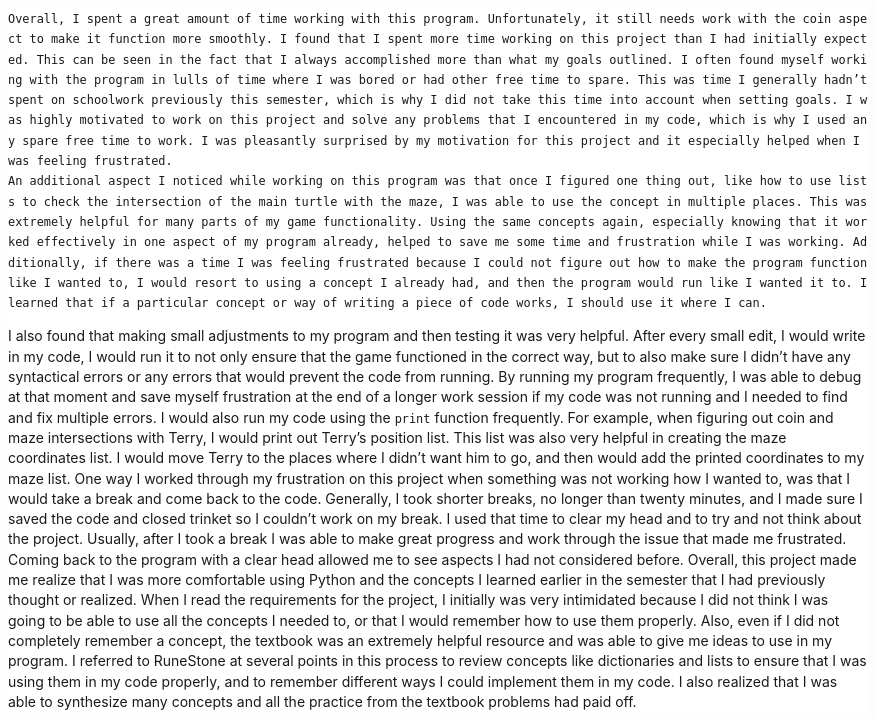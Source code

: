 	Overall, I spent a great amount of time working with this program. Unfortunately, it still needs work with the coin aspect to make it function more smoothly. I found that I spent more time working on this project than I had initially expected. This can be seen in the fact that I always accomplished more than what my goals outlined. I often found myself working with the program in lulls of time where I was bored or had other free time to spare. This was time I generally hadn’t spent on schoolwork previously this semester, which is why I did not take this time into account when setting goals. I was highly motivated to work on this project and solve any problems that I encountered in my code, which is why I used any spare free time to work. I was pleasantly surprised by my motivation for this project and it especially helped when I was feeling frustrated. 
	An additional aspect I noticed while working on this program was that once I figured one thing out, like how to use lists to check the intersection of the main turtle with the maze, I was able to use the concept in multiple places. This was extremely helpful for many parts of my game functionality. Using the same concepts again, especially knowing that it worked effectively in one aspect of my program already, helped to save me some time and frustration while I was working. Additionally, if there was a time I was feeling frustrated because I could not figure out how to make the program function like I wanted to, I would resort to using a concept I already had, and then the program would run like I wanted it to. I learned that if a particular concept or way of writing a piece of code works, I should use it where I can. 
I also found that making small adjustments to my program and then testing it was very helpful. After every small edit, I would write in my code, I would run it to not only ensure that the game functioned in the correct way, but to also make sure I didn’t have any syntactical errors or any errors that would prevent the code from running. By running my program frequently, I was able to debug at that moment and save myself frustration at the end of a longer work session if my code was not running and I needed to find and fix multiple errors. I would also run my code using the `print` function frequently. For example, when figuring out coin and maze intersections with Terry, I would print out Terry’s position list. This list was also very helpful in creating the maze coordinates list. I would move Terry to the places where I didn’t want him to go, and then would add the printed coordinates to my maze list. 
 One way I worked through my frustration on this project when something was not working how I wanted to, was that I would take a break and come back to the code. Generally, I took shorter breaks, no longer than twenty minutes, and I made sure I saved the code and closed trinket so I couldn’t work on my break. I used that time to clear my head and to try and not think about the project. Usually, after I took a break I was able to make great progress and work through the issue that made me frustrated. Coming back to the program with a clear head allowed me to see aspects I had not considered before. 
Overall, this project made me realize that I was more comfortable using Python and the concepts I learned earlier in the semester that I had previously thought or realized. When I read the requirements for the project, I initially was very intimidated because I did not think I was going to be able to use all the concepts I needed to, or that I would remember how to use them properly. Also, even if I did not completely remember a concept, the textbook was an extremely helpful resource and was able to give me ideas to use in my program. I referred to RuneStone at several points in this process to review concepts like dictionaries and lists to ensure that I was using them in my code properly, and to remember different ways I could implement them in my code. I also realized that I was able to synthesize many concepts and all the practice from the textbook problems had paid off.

...

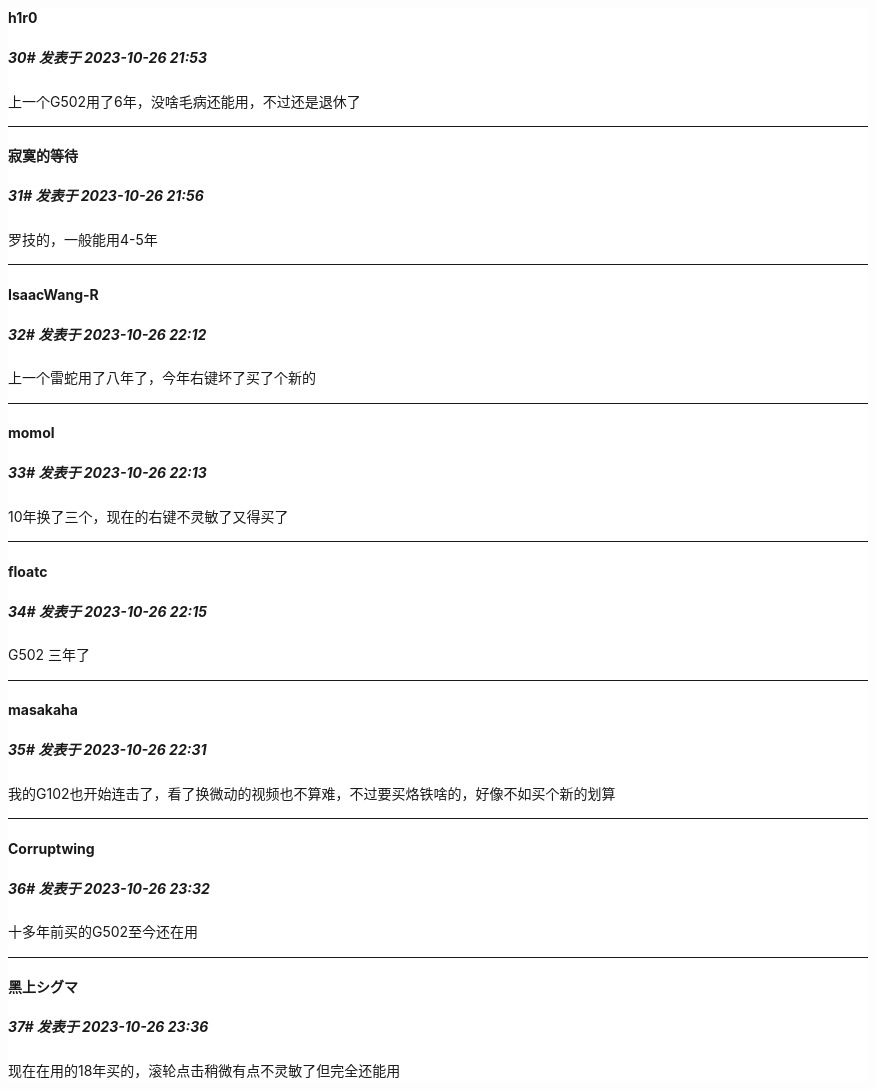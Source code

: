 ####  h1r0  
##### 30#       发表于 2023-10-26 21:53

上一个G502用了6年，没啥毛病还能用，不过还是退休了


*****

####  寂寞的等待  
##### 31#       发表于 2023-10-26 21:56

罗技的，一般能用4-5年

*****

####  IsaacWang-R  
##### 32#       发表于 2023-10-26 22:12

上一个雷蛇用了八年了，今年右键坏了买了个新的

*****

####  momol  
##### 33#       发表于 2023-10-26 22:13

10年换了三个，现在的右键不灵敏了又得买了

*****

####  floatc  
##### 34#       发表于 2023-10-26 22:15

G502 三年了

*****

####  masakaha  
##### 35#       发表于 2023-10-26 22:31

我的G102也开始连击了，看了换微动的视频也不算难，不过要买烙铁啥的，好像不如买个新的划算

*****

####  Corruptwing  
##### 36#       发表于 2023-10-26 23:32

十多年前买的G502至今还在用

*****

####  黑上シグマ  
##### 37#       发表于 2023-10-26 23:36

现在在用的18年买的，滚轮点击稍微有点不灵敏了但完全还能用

* **Work to be completed**
Given the records above, return exactly the lines starting at the line containing "发表于 2023-10-26 22:31" and ending at the line containing "现在在用的18年买的，滚轮点击稍微有点不灵敏了但完全还能用", including both.

* **Result of this exercise**
##### 35#       发表于 2023-10-26 22:31

我的G102也开始连击了，看了换微动的视频也不算难，不过要买烙铁啥的，好像不如买个新的划算

*****

####  Corruptwing  
##### 36#       发表于 2023-10-26 23:32

十多年前买的G502至今还在用

*****

####  黑上シグマ  
##### 37#       发表于 2023-10-26 23:36

现在在用的18年买的，滚轮点击稍微有点不灵敏了但完全还能用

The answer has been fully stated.